### [RECORD EXTRACTS]

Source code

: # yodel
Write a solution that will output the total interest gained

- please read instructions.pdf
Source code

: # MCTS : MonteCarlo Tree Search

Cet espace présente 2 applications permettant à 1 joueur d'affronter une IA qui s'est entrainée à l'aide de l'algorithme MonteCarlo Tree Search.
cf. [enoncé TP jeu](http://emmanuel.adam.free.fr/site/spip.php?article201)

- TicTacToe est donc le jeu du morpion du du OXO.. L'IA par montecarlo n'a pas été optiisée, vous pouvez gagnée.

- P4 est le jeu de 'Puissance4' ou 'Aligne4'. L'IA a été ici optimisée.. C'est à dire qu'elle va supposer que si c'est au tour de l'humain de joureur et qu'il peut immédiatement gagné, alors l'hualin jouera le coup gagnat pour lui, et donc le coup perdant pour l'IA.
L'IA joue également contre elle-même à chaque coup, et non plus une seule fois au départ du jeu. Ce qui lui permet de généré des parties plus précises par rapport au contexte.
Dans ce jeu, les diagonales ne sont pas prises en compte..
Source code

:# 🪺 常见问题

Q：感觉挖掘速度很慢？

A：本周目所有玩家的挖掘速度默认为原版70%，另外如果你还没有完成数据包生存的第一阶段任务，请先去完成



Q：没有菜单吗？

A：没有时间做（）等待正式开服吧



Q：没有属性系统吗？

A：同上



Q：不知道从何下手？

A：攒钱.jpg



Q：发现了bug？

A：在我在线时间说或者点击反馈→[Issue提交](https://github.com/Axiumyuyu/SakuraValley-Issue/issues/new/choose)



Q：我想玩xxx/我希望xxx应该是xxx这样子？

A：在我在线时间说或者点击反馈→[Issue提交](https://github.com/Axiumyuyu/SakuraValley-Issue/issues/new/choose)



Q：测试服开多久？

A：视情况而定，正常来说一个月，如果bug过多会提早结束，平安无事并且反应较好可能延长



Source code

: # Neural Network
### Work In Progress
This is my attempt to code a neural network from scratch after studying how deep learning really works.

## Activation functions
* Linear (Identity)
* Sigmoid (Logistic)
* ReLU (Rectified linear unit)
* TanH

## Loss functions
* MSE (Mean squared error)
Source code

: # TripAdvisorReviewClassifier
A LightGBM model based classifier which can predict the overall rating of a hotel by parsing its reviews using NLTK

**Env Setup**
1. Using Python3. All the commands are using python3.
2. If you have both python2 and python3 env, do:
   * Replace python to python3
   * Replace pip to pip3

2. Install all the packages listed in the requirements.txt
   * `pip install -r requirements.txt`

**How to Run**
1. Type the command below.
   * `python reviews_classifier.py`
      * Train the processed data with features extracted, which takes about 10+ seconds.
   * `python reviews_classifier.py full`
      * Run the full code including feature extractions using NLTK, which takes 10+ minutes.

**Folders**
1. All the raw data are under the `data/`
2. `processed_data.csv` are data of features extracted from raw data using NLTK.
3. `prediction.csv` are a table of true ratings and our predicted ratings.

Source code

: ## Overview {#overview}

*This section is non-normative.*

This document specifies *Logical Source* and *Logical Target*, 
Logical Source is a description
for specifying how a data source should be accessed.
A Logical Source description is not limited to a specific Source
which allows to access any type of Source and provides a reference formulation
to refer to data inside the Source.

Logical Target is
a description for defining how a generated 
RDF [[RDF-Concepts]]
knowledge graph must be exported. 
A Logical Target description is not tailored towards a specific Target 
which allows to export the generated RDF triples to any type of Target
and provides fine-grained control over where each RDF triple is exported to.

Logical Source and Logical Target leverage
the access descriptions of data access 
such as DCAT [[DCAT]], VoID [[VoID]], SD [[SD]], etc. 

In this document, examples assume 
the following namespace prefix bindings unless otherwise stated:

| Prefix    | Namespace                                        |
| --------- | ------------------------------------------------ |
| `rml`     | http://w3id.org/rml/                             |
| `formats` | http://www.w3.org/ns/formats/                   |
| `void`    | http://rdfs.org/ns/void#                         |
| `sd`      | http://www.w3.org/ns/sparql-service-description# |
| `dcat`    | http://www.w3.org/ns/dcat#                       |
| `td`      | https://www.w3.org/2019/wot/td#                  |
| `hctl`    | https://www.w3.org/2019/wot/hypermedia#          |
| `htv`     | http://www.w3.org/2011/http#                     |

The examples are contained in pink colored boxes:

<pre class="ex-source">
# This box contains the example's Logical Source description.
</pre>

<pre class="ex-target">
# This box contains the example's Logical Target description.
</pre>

### [ABOUT THIS EXERCISE]
Reproduce all the data word for word.

### [TASK RESULT]
Source code

: # yodel
Write a solution that will output the total interest gained

- please read instructions.pdf
Source code

: # MCTS : MonteCarlo Tree Search

Cet espace présente 2 applications permettant à 1 joueur d'affronter une IA qui s'est entrainée à l'aide de l'algorithme MonteCarlo Tree Search.
cf. [enoncé TP jeu](http://emmanuel.adam.free.fr/site/spip.php?article201)

- TicTacToe est donc le jeu du morpion du du OXO.. L'IA par montecarlo n'a pas été optiisée, vous pouvez gagnée.

- P4 est le jeu de 'Puissance4' ou 'Aligne4'. L'IA a été ici optimisée.. C'est à dire qu'elle va supposer que si c'est au tour de l'humain de joureur et qu'il peut immédiatement gagné, alors l'hualin jouera le coup gagnat pour lui, et donc le coup perdant pour l'IA.
L'IA joue également contre elle-même à chaque coup, et non plus une seule fois au départ du jeu. Ce qui lui permet de généré des parties plus précises par rapport au contexte.
Dans ce jeu, les diagonales ne sont pas prises en compte..
Source code

:# 🪺 常见问题

Q：感觉挖掘速度很慢？

A：本周目所有玩家的挖掘速度默认为原版70%，另外如果你还没有完成数据包生存的第一阶段任务，请先去完成



Q：没有菜单吗？

A：没有时间做（）等待正式开服吧



Q：没有属性系统吗？

A：同上



Q：不知道从何下手？

A：攒钱.jpg



Q：发现了bug？

A：在我在线时间说或者点击反馈→[Issue提交](https://github.com/Axiumyuyu/SakuraValley-Issue/issues/new/choose)



Q：我想玩xxx/我希望xxx应该是xxx这样子？

A：在我在线时间说或者点击反馈→[Issue提交](https://github.com/Axiumyuyu/SakuraValley-Issue/issues/new/choose)



Q：测试服开多久？

A：视情况而定，正常来说一个月，如果bug过多会提早结束，平安无事并且反应较好可能延长



Source code

: # Neural Network
### Work In Progress
This is my attempt to code a neural network from scratch after studying how deep learning really works.

## Activation functions
* Linear (Identity)
* Sigmoid (Logistic)
* ReLU (Rectified linear unit)
* TanH

## Loss functions
* MSE (Mean squared error)
Source code

: # TripAdvisorReviewClassifier
A LightGBM model based classifier which can predict the overall rating of a hotel by parsing its reviews using NLTK

**Env Setup**
1. Using Python3. All the commands are using python3.
2. If you have both python2 and python3 env, do:
   * Replace python to python3
   * Replace pip to pip3

2. Install all the packages listed in the requirements.txt
   * `pip install -r requirements.txt`

**How to Run**
1. Type the command below.
   * `python reviews_classifier.py`
      * Train the processed data with features extracted, which takes about 10+ seconds.
   * `python reviews_classifier.py full`
      * Run the full code including feature extractions using NLTK, which takes 10+ minutes.

**Folders**
1. All the raw data are under the `data/`
2. `processed_data.csv` are data of features extracted from raw data using NLTK.
3. `prediction.csv` are a table of true ratings and our predicted ratings.

Source code

: ## Overview {#overview}

*This section is non-normative.*

This document specifies *Logical Source* and *Logical Target*, 
Logical Source is a description
for specifying how a data source should be accessed.
A Logical Source description is not limited to a specific Source
which allows to access any type of Source and provides a reference formulation
to refer to data inside the Source.

Logical Target is
a description for defining how a generated 
RDF [[RDF-Concepts]]
knowledge graph must be exported. 
A Logical Target description is not tailored towards a specific Target 
which allows to export the generated RDF triples to any type of Target
and provides fine-grained control over where each RDF triple is exported to.

Logical Source and Logical Target leverage
the access descriptions of data access 
such as DCAT [[DCAT]], VoID [[VoID]], SD [[SD]], etc. 

In this document, examples assume 
the following namespace prefix bindings unless otherwise stated:

| Prefix    | Namespace                                        |
| --------- | ------------------------------------------------ |
| `rml`     | http://w3id.org/rml/                             |
| `formats` | http://www.w3.org/ns/formats/                   |
| `void`    | http://rdfs.org/ns/void#                         |
| `sd`      | http://www.w3.org/ns/sparql-service-description# |
| `dcat`    | http://www.w3.org/ns/dcat#                       |
| `td`      | https://www.w3.org/2019/wot/td#                  |
| `hctl`    | https://www.w3.org/2019/wot/hypermedia#          |
| `htv`     | http://www.w3.org/2011/http#                     |

The examples are contained in pink colored boxes:

<pre class="ex-source">
# This box contains the example's Logical Source description.
</pre>

<pre class="ex-target">
# This box contains the example's Logical Target description.
</pre>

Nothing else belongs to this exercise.